> Materials provided:
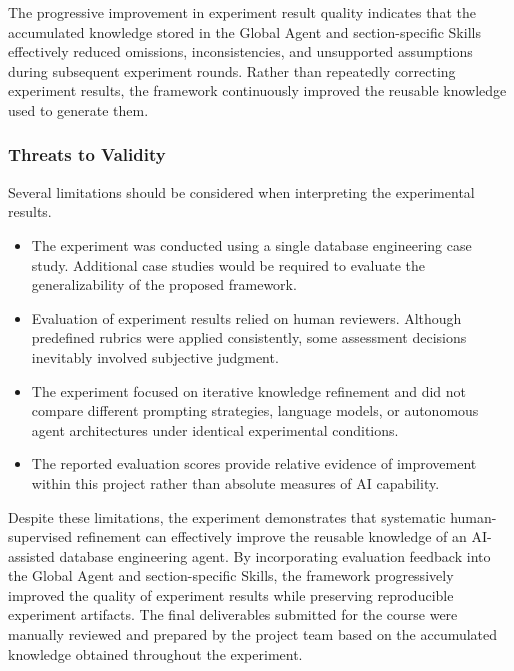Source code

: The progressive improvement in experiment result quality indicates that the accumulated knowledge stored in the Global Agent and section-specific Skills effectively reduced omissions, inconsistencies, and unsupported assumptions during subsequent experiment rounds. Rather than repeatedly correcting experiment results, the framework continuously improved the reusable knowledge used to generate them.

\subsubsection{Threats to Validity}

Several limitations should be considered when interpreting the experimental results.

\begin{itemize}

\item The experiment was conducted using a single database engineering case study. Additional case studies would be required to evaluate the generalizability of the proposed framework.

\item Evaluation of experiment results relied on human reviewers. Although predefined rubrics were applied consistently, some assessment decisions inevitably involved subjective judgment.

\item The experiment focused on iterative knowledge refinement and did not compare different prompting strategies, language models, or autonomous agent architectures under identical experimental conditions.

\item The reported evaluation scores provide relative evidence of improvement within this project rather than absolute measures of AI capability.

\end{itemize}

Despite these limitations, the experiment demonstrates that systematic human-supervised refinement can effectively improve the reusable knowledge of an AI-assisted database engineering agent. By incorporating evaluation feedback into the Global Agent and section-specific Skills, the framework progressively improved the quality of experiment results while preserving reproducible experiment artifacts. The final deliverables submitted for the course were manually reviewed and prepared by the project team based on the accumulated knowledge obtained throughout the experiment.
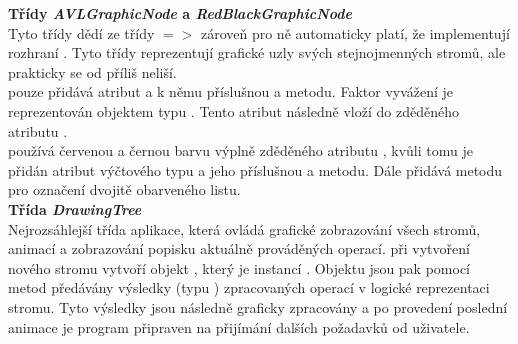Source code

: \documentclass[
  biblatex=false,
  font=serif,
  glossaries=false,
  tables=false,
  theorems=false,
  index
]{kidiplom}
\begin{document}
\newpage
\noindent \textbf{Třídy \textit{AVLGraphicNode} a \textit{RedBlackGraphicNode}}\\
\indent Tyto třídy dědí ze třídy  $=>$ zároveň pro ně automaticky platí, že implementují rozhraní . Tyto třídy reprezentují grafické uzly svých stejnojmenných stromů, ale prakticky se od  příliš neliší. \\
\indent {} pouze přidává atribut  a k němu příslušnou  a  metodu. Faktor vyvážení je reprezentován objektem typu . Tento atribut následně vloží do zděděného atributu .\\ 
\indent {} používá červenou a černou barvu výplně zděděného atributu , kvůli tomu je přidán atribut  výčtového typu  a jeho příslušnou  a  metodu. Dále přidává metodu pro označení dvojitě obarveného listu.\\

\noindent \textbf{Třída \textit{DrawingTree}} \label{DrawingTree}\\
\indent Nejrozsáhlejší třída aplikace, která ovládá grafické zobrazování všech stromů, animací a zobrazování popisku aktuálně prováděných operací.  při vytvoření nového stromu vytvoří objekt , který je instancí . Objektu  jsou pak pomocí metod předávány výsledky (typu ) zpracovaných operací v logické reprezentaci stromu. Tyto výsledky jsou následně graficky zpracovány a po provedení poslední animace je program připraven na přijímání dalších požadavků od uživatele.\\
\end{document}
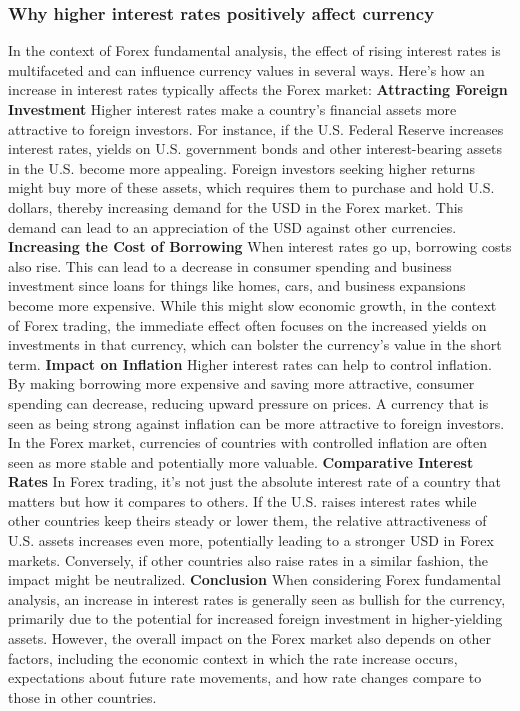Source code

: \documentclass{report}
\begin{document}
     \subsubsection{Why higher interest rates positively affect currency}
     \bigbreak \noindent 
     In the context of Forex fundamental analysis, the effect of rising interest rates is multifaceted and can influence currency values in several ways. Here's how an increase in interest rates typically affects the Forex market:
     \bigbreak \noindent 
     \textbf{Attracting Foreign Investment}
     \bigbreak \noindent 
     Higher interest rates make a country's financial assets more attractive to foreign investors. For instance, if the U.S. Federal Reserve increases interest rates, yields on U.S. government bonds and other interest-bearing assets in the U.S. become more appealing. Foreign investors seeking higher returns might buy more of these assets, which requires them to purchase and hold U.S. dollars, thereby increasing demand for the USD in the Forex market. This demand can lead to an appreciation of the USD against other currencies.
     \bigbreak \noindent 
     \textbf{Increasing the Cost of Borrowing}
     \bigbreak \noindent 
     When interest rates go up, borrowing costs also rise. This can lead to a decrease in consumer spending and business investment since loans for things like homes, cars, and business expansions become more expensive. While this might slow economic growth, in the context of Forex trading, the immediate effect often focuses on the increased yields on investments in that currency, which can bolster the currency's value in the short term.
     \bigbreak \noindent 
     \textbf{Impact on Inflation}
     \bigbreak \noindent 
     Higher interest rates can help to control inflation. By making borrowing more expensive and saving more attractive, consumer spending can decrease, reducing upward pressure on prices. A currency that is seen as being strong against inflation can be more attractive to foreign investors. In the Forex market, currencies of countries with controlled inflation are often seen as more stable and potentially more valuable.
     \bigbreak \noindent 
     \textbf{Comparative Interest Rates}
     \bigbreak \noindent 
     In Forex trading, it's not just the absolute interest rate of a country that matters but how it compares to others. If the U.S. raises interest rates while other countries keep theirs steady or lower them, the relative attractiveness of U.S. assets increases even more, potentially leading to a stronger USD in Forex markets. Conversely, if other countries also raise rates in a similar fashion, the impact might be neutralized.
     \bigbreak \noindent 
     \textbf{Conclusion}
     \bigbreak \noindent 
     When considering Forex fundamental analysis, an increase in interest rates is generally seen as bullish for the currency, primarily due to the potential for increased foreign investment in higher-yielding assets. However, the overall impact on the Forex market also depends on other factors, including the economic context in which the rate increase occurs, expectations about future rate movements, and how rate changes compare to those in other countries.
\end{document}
...
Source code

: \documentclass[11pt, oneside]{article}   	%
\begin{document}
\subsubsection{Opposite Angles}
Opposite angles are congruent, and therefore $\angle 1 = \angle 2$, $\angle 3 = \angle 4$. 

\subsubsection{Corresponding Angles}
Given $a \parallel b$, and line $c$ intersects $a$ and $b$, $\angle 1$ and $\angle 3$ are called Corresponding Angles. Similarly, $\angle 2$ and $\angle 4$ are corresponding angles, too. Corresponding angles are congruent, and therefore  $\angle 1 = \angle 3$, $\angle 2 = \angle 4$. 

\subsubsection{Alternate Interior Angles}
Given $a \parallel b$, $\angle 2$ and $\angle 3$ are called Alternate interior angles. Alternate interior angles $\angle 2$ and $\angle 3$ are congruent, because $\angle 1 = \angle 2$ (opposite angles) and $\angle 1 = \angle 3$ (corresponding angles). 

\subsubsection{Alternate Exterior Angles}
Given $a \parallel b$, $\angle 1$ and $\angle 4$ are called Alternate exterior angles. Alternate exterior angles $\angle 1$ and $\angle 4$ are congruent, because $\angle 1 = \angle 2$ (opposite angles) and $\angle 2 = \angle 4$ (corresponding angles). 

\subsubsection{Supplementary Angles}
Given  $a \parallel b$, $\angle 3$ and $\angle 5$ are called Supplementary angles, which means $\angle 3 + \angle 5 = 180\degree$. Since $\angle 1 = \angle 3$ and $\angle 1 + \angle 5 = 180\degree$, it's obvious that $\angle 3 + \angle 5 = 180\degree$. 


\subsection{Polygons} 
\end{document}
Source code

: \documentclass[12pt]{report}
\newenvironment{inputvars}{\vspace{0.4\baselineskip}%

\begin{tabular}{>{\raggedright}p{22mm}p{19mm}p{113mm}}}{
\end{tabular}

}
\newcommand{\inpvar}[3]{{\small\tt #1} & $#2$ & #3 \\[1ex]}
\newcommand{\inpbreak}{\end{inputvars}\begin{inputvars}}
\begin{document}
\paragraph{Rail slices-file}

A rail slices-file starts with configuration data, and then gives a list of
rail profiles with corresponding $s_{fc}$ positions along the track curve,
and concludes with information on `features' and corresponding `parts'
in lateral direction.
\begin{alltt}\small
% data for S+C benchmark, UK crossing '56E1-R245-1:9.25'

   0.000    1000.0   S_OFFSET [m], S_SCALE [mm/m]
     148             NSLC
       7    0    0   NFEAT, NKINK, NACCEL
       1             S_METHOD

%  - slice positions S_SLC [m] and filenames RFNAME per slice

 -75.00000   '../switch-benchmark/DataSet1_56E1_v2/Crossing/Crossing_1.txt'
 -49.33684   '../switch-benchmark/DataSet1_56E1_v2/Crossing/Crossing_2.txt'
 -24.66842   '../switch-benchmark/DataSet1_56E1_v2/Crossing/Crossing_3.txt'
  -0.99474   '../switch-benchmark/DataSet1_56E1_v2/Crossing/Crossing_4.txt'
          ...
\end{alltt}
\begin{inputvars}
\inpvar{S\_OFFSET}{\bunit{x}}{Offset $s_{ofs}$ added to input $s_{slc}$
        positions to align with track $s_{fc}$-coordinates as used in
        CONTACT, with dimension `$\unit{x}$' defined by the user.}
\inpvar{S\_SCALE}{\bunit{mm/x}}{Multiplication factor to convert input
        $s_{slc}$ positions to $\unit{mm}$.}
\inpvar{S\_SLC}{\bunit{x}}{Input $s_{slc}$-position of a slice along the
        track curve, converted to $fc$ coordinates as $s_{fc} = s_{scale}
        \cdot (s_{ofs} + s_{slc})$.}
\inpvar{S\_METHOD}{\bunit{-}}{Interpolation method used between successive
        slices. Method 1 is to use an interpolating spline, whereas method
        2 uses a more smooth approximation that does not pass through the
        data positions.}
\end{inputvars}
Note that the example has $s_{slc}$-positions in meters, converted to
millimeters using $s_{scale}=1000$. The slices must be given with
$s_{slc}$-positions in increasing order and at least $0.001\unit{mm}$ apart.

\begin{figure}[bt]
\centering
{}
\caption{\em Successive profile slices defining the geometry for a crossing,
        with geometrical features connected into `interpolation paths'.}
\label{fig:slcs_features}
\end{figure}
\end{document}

> Instructions to follow: For the listing above, find how many lines hold the word "yields". Only the number should be written.

> Task response: 2